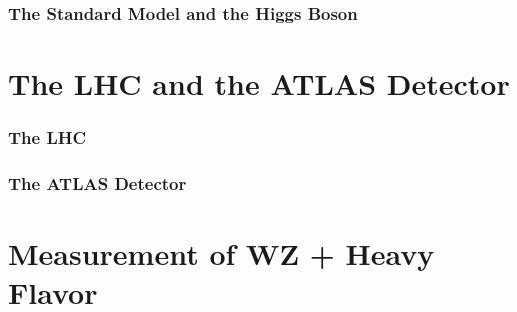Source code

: \documentclass[12pt]{report}	%
\theoremstyle{definition}
\theoremstyle{remark}
\begin{document}

\section{The Standard Model and the Higgs Boson}
\label{sec:sm}



%



\part{The LHC and the ATLAS Detector}
\label{part:lhcAtlas}


\section{The LHC}
\label{sec:lhc}



\section{The ATLAS Detector}
\label{sec:atlas}


 
\part{Measurement of WZ + Heavy Flavor}                                                                                    
\label{part:wz}
\end{document}
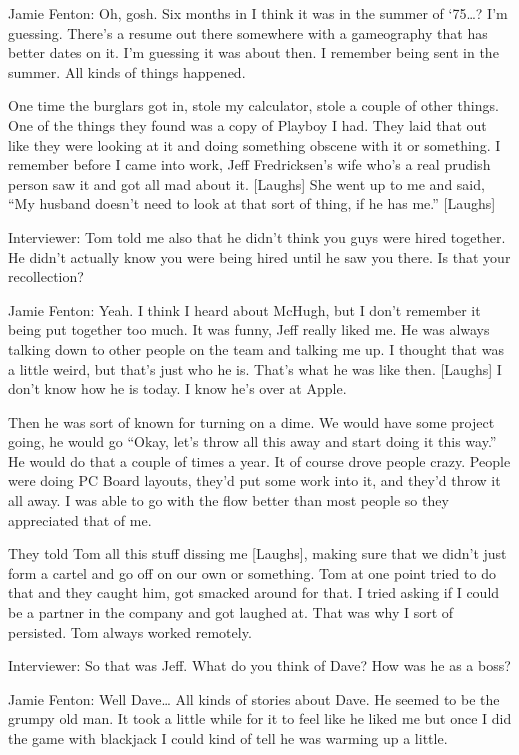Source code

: \textcolor{interviewee}{Jamie Fenton:} Oh, gosh. Six months in I think it was in the summer of ‘75…? I’m guessing. There’s a resume out there somewhere with a gameography that has better dates on it. I’m guessing it was about then. I remember being sent in the summer. All kinds of things happened.

One time the burglars got in, stole my calculator, stole a couple of other things. One of the things they found was a copy of Playboy I had. They laid that out like they were looking at it and doing something obscene with it or something. I remember before I came into work, Jeff Fredricksen’s wife who’s a real prudish person saw it and got all mad about it. [Laughs] She went up to me and said, “My husband doesn’t need to look at that sort of thing, if he has me.” [Laughs] 

\textcolor{interviewer}{Interviewer:} Tom told me also that he didn’t think you guys were hired together. He didn’t actually know you were being hired until he saw you there. Is that your recollection?

\textcolor{interviewee}{Jamie Fenton:} Yeah. I think I heard about McHugh, but I don’t remember it being put together too much. It was funny, Jeff really liked me. He was always talking down to other people on the team and talking me up. I thought that was a little weird, but that’s just who he is. That’s what he was like then. [Laughs] I don’t know how he is today. I know he’s over at Apple.

Then he was sort of known for turning on a dime. We would have some project going, he would go “Okay, let’s throw all this away and start doing it this way.” He would do that a couple of times a year. It of course drove people crazy. People were doing PC Board layouts, they’d put some work into it, and they’d throw it all away. I was able to go with the flow better than most people so they appreciated that of me.

They told Tom all this stuff dissing me [Laughs], making sure that we didn’t just form a cartel and go off on our own or something. Tom at one point tried to do that and they caught him, got smacked around for that. I tried asking if I could be a partner in the company and got laughed at. That was why I sort of persisted. Tom always worked remotely.

\textcolor{interviewer}{Interviewer:} So that was Jeff. What do you think of Dave? How was he as a boss?

\textcolor{interviewee}{Jamie Fenton:} Well Dave… All kinds of stories about Dave. He seemed to be the grumpy old man. It took a little while for it to feel like he liked me but once I did the game with blackjack I could kind of tell he was warming up a little.

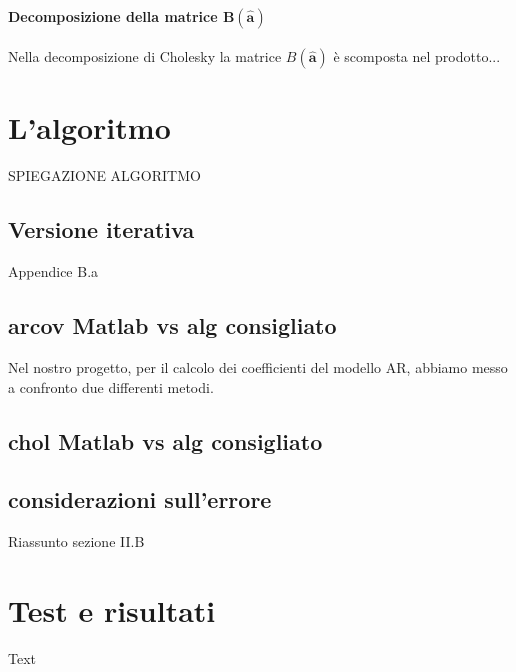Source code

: \documentclass{article}
\begin{document}
\paragraph{Decomposizione della matrice $\mathbf{B(\hat{a})}$}
Nella decomposizione di Cholesky la matrice $B(\mathbf{\hat{a}})$ è scomposta nel prodotto...



\newpage
	\section{L'algoritmo} \label{algoritmo}
	SPIEGAZIONE ALGORITMO
	
	\subsection{Versione iterativa}
	Appendice B.a
	\subsection{arcov Matlab vs alg consigliato}
	Nel nostro progetto, per il calcolo dei coefficienti del modello AR, abbiamo messo a confronto due differenti metodi.
	\subsection{chol Matlab vs alg consigliato}
	\subsection{considerazioni sull'errore}
	Riassunto sezione II.B

\newpage
	\section{Test e risultati}
Text

\newpage

 

\end{document}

|---|

* WORK TASK: Retype the listing exactly. Leave out its pictures.

* OUTPUT BELOW:
Source code

: \documentclass[12pt]{report}	%
\theoremstyle{definition}
\theoremstyle{remark}
\begin{document}

\section{The Standard Model and the Higgs Boson}
\label{sec:sm}



%



\part{The LHC and the ATLAS Detector}
\label{part:lhcAtlas}


\section{The LHC}
\label{sec:lhc}



\section{The ATLAS Detector}
\label{sec:atlas}


 
\part{Measurement of WZ + Heavy Flavor}                                                                                    
\label{part:wz}
\end{document}
Source code

: \textcolor{interviewee}{Jamie Fenton:} Oh, gosh. Six months in I think it was in the summer of ‘75…? I’m guessing. There’s a resume out there somewhere with a gameography that has better dates on it. I’m guessing it was about then. I remember being sent in the summer. All kinds of things happened.

One time the burglars got in, stole my calculator, stole a couple of other things. One of the things they found was a copy of Playboy I had. They laid that out like they were looking at it and doing something obscene with it or something. I remember before I came into work, Jeff Fredricksen’s wife who’s a real prudish person saw it and got all mad about it. [Laughs] She went up to me and said, “My husband doesn’t need to look at that sort of thing, if he has me.” [Laughs] 

\textcolor{interviewer}{Interviewer:} Tom told me also that he didn’t think you guys were hired together. He didn’t actually know you were being hired until he saw you there. Is that your recollection?

\textcolor{interviewee}{Jamie Fenton:} Yeah. I think I heard about McHugh, but I don’t remember it being put together too much. It was funny, Jeff really liked me. He was always talking down to other people on the team and talking me up. I thought that was a little weird, but that’s just who he is. That’s what he was like then. [Laughs] I don’t know how he is today. I know he’s over at Apple.

Then he was sort of known for turning on a dime. We would have some project going, he would go “Okay, let’s throw all this away and start doing it this way.” He would do that a couple of times a year. It of course drove people crazy. People were doing PC Board layouts, they’d put some work into it, and they’d throw it all away. I was able to go with the flow better than most people so they appreciated that of me.

They told Tom all this stuff dissing me [Laughs], making sure that we didn’t just form a cartel and go off on our own or something. Tom at one point tried to do that and they caught him, got smacked around for that. I tried asking if I could be a partner in the company and got laughed at. That was why I sort of persisted. Tom always worked remotely.

\textcolor{interviewer}{Interviewer:} So that was Jeff. What do you think of Dave? How was he as a boss?

\textcolor{interviewee}{Jamie Fenton:} Well Dave… All kinds of stories about Dave. He seemed to be the grumpy old man. It took a little while for it to feel like he liked me but once I did the game with blackjack I could kind of tell he was warming up a little.

Source code

: \documentclass{article}
\begin{document}
\paragraph{Decomposizione della matrice $\mathbf{B(\hat{a})}$}
Nella decomposizione di Cholesky la matrice $B(\mathbf{\hat{a}})$ è scomposta nel prodotto...



\newpage
	\section{L'algoritmo} \label{algoritmo}
	SPIEGAZIONE ALGORITMO
	
	\subsection{Versione iterativa}
	Appendice B.a
	\subsection{arcov Matlab vs alg consigliato}
	Nel nostro progetto, per il calcolo dei coefficienti del modello AR, abbiamo messo a confronto due differenti metodi.
	\subsection{chol Matlab vs alg consigliato}
	\subsection{considerazioni sull'errore}
	Riassunto sezione II.B

\newpage
	\section{Test e risultati}
Text

\newpage

 

\end{document}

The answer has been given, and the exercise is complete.